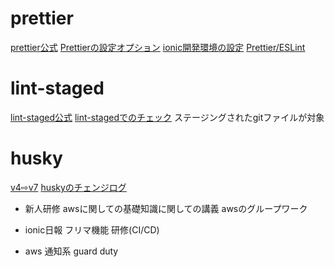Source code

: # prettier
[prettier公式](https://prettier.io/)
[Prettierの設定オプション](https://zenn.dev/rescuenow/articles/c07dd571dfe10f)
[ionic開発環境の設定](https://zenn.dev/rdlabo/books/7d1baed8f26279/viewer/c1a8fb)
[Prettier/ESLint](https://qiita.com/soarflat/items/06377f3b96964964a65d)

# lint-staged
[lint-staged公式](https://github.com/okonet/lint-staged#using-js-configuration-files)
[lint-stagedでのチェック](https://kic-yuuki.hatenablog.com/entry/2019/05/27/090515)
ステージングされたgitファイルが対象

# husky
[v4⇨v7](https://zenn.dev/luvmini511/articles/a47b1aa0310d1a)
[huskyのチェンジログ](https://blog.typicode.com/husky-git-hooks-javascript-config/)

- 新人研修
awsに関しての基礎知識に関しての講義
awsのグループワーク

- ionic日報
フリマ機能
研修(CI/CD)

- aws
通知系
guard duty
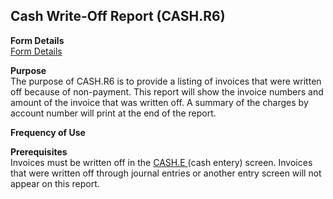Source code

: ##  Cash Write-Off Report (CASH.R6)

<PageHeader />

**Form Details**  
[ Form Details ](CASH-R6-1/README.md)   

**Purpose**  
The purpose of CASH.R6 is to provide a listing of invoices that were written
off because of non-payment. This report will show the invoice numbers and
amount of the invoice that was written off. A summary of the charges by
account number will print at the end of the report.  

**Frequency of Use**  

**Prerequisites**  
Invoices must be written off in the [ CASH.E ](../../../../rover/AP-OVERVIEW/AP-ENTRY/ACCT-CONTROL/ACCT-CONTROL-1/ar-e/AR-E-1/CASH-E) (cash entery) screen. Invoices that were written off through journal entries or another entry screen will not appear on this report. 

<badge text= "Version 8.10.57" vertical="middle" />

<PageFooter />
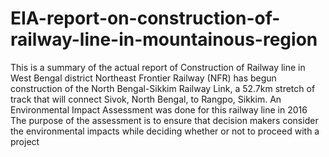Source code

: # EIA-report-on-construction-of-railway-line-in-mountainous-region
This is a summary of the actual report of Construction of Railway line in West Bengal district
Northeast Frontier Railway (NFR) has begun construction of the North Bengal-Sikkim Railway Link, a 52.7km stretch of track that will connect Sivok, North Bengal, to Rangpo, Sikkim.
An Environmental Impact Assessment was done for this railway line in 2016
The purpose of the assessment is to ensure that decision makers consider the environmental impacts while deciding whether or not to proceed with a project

_____

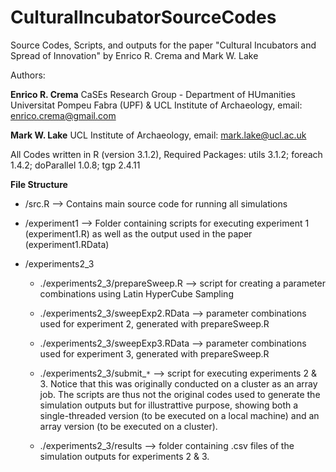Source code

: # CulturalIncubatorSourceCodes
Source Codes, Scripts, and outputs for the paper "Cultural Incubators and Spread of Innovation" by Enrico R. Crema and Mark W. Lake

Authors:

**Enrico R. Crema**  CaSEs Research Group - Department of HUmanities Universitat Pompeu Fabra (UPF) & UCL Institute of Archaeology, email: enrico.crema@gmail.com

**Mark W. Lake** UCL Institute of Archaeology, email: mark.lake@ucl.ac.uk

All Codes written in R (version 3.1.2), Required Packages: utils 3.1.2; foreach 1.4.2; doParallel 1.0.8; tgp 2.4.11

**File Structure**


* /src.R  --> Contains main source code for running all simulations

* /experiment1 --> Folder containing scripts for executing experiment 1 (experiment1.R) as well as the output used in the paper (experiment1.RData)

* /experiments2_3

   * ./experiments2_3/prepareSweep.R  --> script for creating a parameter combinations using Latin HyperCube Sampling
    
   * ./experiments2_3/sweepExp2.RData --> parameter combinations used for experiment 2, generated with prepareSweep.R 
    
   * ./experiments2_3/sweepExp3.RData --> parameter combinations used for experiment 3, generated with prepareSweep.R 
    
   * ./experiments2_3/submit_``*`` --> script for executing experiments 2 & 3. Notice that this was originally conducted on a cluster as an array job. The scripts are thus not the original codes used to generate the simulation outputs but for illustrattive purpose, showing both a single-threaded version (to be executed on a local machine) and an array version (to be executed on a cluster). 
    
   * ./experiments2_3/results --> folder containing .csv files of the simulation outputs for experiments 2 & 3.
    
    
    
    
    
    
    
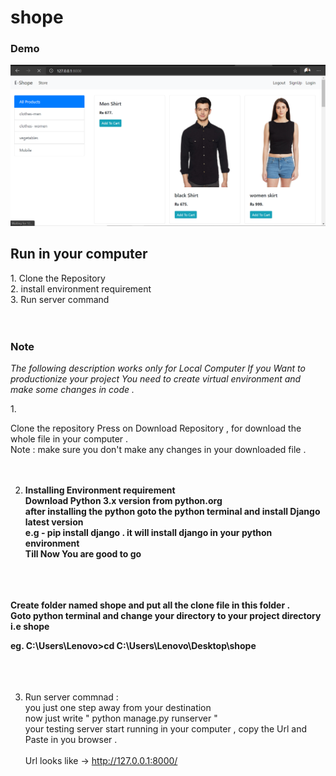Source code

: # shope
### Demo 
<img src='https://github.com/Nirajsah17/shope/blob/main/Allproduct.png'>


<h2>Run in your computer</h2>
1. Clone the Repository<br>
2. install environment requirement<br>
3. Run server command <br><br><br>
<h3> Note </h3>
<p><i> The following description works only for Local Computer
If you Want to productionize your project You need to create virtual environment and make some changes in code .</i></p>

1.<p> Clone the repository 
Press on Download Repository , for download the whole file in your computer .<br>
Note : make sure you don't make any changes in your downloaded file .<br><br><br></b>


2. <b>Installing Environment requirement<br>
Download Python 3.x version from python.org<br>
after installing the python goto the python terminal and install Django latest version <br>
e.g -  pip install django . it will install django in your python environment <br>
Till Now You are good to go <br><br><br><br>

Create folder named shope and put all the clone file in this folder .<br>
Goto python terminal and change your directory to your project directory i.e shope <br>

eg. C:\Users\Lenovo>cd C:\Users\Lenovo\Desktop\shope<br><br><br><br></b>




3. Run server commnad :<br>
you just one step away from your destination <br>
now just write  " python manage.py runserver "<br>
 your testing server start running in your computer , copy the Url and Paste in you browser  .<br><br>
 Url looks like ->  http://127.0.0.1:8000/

_____

• _Task directions_
Where a line above holds the string "project", show that line.

• _Solution to this problem_
The purpose of the assessment is to ensure that decision makers consider the environmental impacts while deciding whether or not to proceed with a project
If you Want to productionize your project You need to create virtual environment and make some changes in code .</i></p>
Goto python terminal and change your directory to your project directory i.e shope <br>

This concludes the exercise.